* [WHAT THE TASK ASKS]: I would like every line of the records below that contains the word "main" copied.

* [INPUT FOR THIS TASK]:
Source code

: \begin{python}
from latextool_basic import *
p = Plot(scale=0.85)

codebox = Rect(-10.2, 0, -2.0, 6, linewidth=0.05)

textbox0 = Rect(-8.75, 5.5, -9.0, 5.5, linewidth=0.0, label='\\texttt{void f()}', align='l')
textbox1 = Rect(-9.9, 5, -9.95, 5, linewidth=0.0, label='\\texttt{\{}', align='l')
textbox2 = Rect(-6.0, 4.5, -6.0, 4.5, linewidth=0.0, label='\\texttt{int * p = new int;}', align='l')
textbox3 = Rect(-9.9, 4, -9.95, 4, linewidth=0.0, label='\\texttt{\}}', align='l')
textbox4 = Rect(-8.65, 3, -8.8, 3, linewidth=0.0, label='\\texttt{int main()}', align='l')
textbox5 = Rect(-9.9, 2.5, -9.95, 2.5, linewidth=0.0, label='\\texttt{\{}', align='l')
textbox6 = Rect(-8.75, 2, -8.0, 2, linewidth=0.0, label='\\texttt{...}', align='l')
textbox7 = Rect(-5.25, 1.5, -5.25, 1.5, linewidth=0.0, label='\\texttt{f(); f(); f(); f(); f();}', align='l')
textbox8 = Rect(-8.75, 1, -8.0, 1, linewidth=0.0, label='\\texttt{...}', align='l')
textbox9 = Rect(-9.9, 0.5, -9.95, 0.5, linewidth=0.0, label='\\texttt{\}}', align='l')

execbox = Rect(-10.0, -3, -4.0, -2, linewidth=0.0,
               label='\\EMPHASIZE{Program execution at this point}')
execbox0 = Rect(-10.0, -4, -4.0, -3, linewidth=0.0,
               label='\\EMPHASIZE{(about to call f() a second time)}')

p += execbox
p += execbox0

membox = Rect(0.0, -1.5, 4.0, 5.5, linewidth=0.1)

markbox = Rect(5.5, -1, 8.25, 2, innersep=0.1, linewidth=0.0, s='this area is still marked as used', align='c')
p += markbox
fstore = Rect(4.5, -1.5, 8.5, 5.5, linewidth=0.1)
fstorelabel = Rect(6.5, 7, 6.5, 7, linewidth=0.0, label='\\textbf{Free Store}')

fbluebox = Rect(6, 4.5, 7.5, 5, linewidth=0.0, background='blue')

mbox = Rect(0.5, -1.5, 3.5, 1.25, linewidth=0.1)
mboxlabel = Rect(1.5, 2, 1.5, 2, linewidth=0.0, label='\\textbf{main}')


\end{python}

* [ANSWER TO THIS EXERCISE]:
textbox4 = Rect(-8.65, 3, -8.8, 3, linewidth=0.0, label='\\texttt{int main()}', align='l')
mboxlabel = Rect(1.5, 2, 1.5, 2, linewidth=0.0, label='\\textbf{main}')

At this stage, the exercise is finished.